Exercise aim - Each entry must be restated word for word, with nothing omitted.

Data excerpts -
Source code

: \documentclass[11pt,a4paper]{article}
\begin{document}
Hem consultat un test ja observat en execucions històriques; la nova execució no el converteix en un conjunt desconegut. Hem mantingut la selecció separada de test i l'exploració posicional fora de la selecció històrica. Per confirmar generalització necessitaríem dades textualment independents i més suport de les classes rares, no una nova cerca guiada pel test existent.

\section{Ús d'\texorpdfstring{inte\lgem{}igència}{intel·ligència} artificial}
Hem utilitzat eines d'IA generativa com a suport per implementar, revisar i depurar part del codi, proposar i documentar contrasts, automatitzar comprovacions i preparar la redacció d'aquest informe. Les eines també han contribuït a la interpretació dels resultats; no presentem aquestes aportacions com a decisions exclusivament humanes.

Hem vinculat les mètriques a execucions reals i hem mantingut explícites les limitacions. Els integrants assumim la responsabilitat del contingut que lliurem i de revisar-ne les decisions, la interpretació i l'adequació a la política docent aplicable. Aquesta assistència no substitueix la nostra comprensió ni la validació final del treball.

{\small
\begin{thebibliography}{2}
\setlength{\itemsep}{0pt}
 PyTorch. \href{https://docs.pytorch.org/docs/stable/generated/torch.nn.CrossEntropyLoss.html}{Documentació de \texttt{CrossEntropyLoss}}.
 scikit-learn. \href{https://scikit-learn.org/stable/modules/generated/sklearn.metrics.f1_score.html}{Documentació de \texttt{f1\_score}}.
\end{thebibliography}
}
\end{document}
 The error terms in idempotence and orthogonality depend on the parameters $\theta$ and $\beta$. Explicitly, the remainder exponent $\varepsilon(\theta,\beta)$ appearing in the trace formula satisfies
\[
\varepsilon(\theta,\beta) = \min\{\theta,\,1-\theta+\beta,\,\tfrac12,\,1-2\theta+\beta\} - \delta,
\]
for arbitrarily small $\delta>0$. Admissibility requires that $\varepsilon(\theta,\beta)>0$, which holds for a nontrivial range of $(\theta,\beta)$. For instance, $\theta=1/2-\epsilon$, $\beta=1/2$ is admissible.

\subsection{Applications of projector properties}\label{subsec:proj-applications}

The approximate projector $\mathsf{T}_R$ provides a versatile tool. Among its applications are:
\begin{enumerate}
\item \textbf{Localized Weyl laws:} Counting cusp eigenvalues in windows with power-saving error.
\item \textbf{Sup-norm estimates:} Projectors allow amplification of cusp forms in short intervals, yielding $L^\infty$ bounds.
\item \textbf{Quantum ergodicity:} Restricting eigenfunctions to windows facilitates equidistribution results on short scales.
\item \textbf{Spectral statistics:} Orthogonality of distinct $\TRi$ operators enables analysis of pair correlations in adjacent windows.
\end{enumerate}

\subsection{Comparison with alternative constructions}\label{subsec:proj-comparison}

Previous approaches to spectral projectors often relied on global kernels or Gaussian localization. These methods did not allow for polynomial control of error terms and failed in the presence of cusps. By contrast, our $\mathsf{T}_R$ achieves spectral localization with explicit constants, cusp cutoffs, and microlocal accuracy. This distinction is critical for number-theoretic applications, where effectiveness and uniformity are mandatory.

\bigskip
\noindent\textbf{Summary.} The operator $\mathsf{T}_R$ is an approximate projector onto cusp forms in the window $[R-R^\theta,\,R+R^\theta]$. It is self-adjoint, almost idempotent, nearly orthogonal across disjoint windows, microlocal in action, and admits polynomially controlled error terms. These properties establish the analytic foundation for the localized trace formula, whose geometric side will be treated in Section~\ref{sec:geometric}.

Output -
Source code

: \documentclass[11pt,a4paper]{article}
\begin{document}
Hem consultat un test ja observat en execucions històriques; la nova execució no el converteix en un conjunt desconegut. Hem mantingut la selecció separada de test i l'exploració posicional fora de la selecció històrica. Per confirmar generalització necessitaríem dades textualment independents i més suport de les classes rares, no una nova cerca guiada pel test existent.

\section{Ús d'\texorpdfstring{inte\lgem{}igència}{intel·ligència} artificial}
Hem utilitzat eines d'IA generativa com a suport per implementar, revisar i depurar part del codi, proposar i documentar contrasts, automatitzar comprovacions i preparar la redacció d'aquest informe. Les eines també han contribuït a la interpretació dels resultats; no presentem aquestes aportacions com a decisions exclusivament humanes.

Hem vinculat les mètriques a execucions reals i hem mantingut explícites les limitacions. Els integrants assumim la responsabilitat del contingut que lliurem i de revisar-ne les decisions, la interpretació i l'adequació a la política docent aplicable. Aquesta assistència no substitueix la nostra comprensió ni la validació final del treball.

{\small
\begin{thebibliography}{2}
\setlength{\itemsep}{0pt}
 PyTorch. \href{https://docs.pytorch.org/docs/stable/generated/torch.nn.CrossEntropyLoss.html}{Documentació de \texttt{CrossEntropyLoss}}.
 scikit-learn. \href{https://scikit-learn.org/stable/modules/generated/sklearn.metrics.f1_score.html}{Documentació de \texttt{f1\_score}}.
\end{thebibliography}
}
\end{document}
 The error terms in idempotence and orthogonality depend on the parameters $\theta$ and $\beta$. Explicitly, the remainder exponent $\varepsilon(\theta,\beta)$ appearing in the trace formula satisfies
\[
\varepsilon(\theta,\beta) = \min\{\theta,\,1-\theta+\beta,\,\tfrac12,\,1-2\theta+\beta\} - \delta,
\]
for arbitrarily small $\delta>0$. Admissibility requires that $\varepsilon(\theta,\beta)>0$, which holds for a nontrivial range of $(\theta,\beta)$. For instance, $\theta=1/2-\epsilon$, $\beta=1/2$ is admissible.

\subsection{Applications of projector properties}\label{subsec:proj-applications}

The approximate projector $\mathsf{T}_R$ provides a versatile tool. Among its applications are:
\begin{enumerate}
\item \textbf{Localized Weyl laws:} Counting cusp eigenvalues in windows with power-saving error.
\item \textbf{Sup-norm estimates:} Projectors allow amplification of cusp forms in short intervals, yielding $L^\infty$ bounds.
\item \textbf{Quantum ergodicity:} Restricting eigenfunctions to windows facilitates equidistribution results on short scales.
\item \textbf{Spectral statistics:} Orthogonality of distinct $\TRi$ operators enables analysis of pair correlations in adjacent windows.
\end{enumerate}

\subsection{Comparison with alternative constructions}\label{subsec:proj-comparison}

Previous approaches to spectral projectors often relied on global kernels or Gaussian localization. These methods did not allow for polynomial control of error terms and failed in the presence of cusps. By contrast, our $\mathsf{T}_R$ achieves spectral localization with explicit constants, cusp cutoffs, and microlocal accuracy. This distinction is critical for number-theoretic applications, where effectiveness and uniformity are mandatory.

\bigskip
\noindent\textbf{Summary.} The operator $\mathsf{T}_R$ is an approximate projector onto cusp forms in the window $[R-R^\theta,\,R+R^\theta]$. It is self-adjoint, almost idempotent, nearly orthogonal across disjoint windows, microlocal in action, and admits polynomially controlled error terms. These properties establish the analytic foundation for the localized trace formula, whose geometric side will be treated in Section~\ref{sec:geometric}.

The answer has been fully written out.